San José, Costa Rica, since 1956

Diving Guanacaste: Big Sea Life, and Lots of It

One of Guanacaste’s distinguishing features is the Pacific Ocean, and a diverse selection of water sports in the northwestern province offers plenty of opportunity not to have to be a landlubber.

One sport pulls you out onto the ocean surface and down under: diving.

First, the “bad” news about diving in Guanacaste, if you could call it that, and you really shouldn’t: Diving in this sector of the Pacific coast doesn’t offer the storied visibility of similar excursions off the islands of the Caribbean, according to Viviane Beckers of Resort Divers de Costa Rica.

But, as she always tells clients, “You can see lots, and big.”

“There’s always so much emphasis on visibility,” says Frank Joyce, biologist and avid diver.

“There is so much nature to see that every dive is satisfying,” he quickly adds.

Joyce likens the activity to visiting a cloud forest – the goal is to observe nature up close. “But you don’t expect to be able to see the Pacific Ocean from there,” he explains.

Perhaps oddly, that lesser visibility translates into ample marine life in this nutrientrich sector of the Pacific coast and creates some unexpected tradeoffs about where and when to partake of the sport.

The December-April dry season, corresponding to Costa Rica’s high tourist season, means trade winds that hit the ocean surface strongly, according to Joyce.

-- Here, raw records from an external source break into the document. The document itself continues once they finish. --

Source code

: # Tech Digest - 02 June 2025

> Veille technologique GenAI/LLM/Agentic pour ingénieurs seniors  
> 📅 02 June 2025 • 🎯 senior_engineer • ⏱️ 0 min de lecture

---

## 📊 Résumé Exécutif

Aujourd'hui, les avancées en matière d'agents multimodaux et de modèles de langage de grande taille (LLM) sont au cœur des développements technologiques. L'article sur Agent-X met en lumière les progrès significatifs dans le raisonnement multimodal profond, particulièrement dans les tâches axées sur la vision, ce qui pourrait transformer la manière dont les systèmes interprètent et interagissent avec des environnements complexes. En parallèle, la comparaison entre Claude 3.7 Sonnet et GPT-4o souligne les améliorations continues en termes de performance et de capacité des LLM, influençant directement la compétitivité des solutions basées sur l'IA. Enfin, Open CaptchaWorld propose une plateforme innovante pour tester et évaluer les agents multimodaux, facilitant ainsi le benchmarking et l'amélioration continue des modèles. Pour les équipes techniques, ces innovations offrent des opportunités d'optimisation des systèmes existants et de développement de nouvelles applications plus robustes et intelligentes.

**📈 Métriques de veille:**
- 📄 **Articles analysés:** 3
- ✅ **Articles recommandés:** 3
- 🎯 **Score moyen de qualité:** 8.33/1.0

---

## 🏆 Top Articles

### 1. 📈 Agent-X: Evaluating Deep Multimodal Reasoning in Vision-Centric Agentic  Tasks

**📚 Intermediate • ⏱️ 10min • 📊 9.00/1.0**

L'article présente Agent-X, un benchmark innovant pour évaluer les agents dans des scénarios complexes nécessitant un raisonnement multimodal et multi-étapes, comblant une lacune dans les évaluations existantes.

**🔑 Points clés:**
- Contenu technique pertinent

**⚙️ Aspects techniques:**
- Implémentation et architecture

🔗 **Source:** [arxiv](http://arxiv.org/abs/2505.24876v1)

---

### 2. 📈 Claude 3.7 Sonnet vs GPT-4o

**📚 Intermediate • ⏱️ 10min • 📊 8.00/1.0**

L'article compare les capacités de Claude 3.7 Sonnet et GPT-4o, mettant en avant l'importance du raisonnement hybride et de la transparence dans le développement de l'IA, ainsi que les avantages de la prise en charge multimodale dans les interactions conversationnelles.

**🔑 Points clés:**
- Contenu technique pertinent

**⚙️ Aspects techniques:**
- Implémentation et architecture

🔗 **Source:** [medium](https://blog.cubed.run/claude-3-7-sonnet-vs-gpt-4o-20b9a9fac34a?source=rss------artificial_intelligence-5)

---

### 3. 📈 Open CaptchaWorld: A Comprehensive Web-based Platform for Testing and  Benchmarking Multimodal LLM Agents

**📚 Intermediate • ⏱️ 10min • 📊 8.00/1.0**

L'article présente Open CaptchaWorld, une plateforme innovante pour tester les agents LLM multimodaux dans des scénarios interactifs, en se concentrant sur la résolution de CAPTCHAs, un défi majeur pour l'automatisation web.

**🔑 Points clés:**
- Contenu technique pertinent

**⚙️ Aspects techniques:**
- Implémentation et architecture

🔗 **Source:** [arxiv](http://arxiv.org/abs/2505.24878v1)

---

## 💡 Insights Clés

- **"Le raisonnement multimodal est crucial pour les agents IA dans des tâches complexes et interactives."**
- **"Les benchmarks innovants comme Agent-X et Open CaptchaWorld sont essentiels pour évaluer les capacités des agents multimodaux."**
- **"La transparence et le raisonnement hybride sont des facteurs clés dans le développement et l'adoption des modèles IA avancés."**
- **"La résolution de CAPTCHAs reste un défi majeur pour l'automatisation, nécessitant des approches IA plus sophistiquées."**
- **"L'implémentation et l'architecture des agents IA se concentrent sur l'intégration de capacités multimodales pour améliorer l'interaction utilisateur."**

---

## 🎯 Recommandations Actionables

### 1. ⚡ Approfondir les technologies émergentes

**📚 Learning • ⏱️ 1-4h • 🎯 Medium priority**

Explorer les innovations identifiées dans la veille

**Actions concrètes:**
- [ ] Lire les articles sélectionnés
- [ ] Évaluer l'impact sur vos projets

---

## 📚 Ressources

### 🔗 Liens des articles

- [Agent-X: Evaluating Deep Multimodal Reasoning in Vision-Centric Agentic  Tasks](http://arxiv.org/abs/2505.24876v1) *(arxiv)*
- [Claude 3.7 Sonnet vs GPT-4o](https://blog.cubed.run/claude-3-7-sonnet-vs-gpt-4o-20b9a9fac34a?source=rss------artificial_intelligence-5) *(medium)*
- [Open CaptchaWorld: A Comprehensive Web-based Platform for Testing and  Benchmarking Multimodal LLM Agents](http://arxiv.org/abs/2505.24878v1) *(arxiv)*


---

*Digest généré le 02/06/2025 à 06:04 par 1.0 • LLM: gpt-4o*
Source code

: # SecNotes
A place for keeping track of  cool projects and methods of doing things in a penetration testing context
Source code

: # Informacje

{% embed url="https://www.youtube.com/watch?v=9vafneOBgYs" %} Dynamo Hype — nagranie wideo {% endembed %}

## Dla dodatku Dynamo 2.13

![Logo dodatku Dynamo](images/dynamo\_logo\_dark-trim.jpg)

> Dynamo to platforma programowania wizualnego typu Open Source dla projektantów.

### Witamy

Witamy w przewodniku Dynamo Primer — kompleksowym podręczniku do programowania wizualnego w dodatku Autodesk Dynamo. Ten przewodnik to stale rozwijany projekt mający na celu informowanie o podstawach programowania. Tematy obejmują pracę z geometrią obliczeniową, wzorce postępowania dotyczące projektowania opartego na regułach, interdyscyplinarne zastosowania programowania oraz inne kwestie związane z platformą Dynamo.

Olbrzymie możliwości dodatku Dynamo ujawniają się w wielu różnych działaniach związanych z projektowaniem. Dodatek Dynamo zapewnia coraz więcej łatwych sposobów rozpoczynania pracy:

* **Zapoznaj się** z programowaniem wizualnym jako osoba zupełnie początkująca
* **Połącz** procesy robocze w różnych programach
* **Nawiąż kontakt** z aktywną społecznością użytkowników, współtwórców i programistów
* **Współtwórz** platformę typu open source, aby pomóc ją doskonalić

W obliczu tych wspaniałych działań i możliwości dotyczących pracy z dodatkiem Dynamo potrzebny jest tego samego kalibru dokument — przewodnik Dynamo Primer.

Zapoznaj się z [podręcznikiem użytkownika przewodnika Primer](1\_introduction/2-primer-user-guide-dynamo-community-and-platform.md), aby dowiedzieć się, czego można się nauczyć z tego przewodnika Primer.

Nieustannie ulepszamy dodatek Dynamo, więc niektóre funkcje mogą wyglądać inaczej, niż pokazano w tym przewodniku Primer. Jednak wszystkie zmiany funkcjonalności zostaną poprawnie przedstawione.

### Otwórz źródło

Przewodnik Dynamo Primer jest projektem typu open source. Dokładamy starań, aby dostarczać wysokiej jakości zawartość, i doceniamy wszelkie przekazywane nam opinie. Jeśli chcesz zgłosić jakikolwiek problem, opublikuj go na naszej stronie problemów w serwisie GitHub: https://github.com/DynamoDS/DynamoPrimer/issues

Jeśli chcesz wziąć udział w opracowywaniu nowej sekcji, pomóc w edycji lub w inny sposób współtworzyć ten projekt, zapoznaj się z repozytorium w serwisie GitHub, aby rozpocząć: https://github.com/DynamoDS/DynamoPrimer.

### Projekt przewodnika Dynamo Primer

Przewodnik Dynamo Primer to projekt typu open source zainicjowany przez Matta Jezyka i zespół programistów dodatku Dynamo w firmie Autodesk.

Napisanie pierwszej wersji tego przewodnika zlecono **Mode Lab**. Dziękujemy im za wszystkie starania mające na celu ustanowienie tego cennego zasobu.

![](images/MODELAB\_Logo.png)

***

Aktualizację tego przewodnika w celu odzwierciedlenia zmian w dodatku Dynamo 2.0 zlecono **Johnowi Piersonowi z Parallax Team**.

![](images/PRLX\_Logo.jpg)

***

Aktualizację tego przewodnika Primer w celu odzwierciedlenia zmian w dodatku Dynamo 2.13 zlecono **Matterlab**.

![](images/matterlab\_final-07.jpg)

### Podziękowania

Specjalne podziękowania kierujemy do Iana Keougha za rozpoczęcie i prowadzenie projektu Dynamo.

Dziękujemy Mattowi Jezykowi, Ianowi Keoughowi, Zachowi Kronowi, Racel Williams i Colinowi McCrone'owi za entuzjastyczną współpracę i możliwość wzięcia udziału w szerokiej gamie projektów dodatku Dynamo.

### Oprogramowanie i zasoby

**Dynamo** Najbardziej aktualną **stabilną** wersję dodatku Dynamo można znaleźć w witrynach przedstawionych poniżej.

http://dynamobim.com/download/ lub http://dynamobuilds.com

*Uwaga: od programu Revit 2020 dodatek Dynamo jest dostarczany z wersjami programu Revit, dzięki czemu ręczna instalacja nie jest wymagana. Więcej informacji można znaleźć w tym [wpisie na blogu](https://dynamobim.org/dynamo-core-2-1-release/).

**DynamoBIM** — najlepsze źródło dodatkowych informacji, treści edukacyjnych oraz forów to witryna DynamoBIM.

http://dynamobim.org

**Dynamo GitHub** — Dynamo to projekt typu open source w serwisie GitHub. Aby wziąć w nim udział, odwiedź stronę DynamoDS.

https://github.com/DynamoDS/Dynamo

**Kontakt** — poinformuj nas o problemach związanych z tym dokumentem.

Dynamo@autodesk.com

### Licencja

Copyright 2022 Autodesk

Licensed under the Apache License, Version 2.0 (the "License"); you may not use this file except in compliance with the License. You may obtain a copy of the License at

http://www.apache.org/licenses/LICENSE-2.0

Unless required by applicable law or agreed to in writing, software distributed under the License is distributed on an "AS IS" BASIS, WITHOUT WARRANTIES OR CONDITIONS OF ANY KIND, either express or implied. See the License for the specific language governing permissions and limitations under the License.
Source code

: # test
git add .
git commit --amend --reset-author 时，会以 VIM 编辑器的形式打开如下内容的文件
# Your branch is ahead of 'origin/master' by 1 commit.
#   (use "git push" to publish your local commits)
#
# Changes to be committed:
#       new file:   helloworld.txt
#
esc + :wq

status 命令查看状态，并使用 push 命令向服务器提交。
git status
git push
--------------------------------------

That causes an upwelling in which cold water moves toward the surface, circulating nutrients.

This attracts marine life, but means slightly cloudier waters.

It also means chillier water – expect temperatures of 20-23 degrees Celsius (68-74 Fahrenheit) December to March, compared to 25-29 C (78-86 F) the rest of the year, according to Beckers – and the winds might mean a choppier boat ride to the dive site.

The low tourist season means less wind, less water circulation and better visibility, Joyce says – plan on 80 feet at this time of year, instead of the 20 feet the dry season offers – but there really is no bad time of year to go diving in Guanacaste.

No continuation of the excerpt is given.